(Dataset items)
※
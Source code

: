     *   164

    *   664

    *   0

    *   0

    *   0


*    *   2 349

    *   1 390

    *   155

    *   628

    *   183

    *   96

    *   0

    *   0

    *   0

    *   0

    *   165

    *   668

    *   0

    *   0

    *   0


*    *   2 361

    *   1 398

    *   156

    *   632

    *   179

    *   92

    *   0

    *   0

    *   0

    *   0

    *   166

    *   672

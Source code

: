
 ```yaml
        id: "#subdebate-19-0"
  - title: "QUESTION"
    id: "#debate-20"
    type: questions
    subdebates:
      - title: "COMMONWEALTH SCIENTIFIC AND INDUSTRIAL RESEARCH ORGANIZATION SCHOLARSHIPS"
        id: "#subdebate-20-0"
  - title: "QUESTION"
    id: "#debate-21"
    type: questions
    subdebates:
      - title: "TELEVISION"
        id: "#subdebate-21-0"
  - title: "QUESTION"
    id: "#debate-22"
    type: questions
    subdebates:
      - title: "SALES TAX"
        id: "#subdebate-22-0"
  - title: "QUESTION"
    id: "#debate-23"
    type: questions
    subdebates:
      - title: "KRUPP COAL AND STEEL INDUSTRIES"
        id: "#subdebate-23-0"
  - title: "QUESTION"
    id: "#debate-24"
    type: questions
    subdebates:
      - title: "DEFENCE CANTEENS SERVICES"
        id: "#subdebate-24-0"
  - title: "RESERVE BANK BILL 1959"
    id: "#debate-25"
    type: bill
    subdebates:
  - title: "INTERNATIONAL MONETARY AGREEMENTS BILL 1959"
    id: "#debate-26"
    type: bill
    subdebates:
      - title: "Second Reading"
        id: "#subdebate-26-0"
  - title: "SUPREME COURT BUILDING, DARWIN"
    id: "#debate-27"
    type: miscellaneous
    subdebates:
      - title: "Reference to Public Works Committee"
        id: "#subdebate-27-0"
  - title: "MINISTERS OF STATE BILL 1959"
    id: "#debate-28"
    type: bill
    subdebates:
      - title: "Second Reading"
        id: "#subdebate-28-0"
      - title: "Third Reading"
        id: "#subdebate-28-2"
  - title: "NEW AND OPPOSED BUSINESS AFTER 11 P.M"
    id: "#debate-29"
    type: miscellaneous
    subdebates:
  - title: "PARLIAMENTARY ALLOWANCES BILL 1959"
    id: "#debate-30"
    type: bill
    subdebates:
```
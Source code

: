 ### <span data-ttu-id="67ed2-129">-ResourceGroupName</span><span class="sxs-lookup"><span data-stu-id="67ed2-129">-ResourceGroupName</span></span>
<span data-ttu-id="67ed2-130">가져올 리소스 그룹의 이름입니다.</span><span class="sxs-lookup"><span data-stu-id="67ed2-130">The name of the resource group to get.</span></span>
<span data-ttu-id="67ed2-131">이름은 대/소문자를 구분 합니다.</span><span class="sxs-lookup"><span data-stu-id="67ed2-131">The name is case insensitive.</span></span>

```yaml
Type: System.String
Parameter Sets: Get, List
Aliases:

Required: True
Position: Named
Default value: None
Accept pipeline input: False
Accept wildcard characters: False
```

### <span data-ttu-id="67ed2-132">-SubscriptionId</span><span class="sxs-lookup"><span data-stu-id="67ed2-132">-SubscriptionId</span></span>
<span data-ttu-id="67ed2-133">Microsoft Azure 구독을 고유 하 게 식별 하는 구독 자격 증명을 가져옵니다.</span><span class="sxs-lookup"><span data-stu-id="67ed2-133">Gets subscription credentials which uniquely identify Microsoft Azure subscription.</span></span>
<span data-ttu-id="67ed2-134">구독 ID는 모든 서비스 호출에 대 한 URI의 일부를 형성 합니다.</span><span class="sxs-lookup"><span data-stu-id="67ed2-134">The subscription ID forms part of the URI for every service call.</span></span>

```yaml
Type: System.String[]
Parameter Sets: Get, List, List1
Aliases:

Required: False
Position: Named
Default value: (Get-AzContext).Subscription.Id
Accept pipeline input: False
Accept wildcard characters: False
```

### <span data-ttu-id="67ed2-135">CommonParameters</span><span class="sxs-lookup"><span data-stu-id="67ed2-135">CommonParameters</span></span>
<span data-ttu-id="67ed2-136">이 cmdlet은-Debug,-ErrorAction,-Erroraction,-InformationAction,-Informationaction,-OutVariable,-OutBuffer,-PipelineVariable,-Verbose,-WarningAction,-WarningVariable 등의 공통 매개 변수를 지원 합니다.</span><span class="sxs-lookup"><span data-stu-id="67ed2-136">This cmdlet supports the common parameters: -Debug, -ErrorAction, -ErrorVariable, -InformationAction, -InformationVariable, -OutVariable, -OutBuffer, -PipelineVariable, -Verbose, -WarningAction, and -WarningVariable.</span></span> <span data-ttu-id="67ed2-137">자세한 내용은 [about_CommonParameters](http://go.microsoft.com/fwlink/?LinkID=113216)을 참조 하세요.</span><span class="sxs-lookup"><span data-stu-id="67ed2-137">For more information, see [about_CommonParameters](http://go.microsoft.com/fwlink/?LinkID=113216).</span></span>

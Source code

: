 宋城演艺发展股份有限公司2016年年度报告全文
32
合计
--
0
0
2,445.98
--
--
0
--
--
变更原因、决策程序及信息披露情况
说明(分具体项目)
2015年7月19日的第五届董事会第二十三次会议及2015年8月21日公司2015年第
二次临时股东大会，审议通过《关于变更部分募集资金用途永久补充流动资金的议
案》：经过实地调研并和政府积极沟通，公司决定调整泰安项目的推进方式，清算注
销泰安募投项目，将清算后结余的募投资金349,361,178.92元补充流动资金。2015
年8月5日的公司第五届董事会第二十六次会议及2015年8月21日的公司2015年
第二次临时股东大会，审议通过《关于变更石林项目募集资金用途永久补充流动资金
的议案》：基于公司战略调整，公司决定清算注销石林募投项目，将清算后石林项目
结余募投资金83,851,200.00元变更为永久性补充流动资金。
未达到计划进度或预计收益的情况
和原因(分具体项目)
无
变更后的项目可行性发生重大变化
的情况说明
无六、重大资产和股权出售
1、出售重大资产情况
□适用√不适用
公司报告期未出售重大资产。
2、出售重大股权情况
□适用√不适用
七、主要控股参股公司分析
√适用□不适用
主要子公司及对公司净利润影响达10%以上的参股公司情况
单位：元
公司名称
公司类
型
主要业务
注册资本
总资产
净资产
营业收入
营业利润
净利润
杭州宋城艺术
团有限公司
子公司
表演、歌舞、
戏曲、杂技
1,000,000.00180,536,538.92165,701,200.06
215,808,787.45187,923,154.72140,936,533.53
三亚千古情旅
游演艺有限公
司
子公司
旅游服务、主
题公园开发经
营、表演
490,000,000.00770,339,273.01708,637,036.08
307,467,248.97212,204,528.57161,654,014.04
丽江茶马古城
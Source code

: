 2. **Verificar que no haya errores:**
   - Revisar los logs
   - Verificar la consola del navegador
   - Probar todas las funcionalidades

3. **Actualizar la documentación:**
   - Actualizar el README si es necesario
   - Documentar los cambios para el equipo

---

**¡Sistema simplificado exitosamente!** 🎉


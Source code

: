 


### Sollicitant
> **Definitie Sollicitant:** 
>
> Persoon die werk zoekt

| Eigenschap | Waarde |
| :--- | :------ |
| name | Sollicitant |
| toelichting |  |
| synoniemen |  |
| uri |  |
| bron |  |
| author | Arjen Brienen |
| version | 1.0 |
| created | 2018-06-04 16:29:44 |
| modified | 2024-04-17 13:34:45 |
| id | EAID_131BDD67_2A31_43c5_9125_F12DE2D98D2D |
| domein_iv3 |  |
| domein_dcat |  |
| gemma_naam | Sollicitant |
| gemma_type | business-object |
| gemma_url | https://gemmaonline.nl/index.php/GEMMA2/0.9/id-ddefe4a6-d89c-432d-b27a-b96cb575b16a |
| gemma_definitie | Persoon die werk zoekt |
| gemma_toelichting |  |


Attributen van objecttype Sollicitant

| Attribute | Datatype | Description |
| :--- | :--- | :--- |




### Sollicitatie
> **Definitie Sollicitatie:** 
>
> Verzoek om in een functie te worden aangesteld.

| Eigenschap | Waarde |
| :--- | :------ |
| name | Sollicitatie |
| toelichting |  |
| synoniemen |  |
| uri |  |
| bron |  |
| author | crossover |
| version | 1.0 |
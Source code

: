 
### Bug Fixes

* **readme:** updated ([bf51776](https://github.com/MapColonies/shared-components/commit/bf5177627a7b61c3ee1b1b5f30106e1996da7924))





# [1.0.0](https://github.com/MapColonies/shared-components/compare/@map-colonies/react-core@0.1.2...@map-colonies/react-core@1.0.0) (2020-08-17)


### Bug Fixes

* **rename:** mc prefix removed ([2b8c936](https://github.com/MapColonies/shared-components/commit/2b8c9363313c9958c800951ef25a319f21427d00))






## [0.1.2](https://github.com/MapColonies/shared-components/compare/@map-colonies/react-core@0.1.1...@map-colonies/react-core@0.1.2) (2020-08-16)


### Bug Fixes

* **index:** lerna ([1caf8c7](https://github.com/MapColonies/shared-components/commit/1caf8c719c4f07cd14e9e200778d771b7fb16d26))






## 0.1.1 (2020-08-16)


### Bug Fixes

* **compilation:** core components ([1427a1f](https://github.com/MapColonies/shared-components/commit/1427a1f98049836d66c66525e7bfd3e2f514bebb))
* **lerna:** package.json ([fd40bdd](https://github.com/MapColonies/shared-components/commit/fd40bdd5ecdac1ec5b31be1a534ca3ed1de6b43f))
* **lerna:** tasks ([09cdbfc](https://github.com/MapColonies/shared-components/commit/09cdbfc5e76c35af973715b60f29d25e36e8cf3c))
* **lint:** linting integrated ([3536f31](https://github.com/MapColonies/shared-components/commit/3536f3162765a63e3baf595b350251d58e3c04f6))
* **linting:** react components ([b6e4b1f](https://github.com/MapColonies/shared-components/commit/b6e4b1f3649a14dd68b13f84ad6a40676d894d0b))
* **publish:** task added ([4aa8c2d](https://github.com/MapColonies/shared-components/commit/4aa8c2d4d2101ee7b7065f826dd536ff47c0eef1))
※
Work item
If a line contains the word "Sollicitatie", count it; give the total for the entries above and nothing else.

Final answer
3